WHAT YOU NEED TO DO: Search for the word "repository" in the entries. Each line that holds it should be copied.

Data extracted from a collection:
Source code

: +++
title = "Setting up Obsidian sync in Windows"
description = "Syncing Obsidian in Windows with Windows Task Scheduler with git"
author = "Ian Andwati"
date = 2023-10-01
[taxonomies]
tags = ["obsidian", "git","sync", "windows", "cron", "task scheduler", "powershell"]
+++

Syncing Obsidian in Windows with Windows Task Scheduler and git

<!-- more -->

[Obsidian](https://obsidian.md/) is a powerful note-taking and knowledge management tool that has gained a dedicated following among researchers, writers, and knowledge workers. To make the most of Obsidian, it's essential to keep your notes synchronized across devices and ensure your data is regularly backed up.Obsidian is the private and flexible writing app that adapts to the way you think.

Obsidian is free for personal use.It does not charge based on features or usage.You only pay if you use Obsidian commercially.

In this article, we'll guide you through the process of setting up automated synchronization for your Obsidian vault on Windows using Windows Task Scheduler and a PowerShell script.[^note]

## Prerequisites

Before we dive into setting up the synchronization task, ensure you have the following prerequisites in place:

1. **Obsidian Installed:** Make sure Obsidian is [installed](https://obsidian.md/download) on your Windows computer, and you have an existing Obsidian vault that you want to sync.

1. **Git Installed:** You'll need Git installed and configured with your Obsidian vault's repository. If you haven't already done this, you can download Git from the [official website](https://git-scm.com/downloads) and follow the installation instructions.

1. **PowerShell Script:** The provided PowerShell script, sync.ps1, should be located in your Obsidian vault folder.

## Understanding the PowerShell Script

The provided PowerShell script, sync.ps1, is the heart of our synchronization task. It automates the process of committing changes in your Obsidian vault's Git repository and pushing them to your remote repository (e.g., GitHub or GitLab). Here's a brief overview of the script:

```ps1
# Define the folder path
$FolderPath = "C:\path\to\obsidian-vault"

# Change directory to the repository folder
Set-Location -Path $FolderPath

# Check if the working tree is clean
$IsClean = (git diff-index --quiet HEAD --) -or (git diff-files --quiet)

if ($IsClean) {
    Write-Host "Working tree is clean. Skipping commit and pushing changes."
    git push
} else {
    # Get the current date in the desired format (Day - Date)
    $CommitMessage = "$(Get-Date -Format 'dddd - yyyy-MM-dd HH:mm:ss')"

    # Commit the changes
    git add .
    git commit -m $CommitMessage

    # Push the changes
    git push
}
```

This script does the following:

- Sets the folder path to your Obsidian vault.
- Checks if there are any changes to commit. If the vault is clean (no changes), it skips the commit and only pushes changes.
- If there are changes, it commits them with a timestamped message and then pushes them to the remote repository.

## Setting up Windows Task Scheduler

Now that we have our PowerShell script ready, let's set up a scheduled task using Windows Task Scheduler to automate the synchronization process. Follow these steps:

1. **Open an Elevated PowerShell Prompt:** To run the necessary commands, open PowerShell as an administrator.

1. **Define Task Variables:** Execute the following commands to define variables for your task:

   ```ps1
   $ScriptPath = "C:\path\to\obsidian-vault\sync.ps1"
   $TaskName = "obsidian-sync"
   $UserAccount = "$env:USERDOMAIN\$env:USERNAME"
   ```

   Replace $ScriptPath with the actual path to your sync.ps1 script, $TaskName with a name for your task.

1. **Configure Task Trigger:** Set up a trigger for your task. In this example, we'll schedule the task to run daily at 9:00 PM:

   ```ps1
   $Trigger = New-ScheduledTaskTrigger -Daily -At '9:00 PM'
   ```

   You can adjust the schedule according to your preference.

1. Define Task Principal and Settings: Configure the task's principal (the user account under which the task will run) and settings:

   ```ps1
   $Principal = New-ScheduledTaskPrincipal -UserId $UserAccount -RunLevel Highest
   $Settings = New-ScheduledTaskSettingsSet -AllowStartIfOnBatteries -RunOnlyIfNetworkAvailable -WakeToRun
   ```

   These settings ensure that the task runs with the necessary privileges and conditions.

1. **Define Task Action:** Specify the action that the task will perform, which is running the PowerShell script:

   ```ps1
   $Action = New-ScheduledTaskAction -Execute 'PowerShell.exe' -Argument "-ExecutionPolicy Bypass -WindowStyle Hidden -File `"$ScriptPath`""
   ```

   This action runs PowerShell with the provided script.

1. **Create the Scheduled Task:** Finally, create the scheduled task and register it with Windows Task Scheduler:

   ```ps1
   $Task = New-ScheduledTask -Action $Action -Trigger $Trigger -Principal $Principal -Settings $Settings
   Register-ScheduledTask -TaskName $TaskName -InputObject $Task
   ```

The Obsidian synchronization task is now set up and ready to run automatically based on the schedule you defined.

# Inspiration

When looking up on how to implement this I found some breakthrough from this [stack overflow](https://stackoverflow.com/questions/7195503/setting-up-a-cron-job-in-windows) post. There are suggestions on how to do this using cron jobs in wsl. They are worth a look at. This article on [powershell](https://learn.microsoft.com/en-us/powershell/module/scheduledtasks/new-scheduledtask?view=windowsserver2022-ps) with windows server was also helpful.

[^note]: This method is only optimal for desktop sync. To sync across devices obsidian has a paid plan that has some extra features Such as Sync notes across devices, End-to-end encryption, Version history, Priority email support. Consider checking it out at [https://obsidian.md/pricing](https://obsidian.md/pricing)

ANSWER FOR THIS EXERCISE:
1. **Git Installed:** You'll need Git installed and configured with your Obsidian vault's repository. If you haven't already done this, you can download Git from the [official website](https://git-scm.com/downloads) and follow the installation instructions.
The provided PowerShell script, sync.ps1, is the heart of our synchronization task. It automates the process of committing changes in your Obsidian vault's Git repository and pushing them to your remote repository (e.g., GitHub or GitLab). Here's a brief overview of the script:
# Change directory to the repository folder
- If there are changes, it commits them with a timestamped message and then pushes them to the remote repository.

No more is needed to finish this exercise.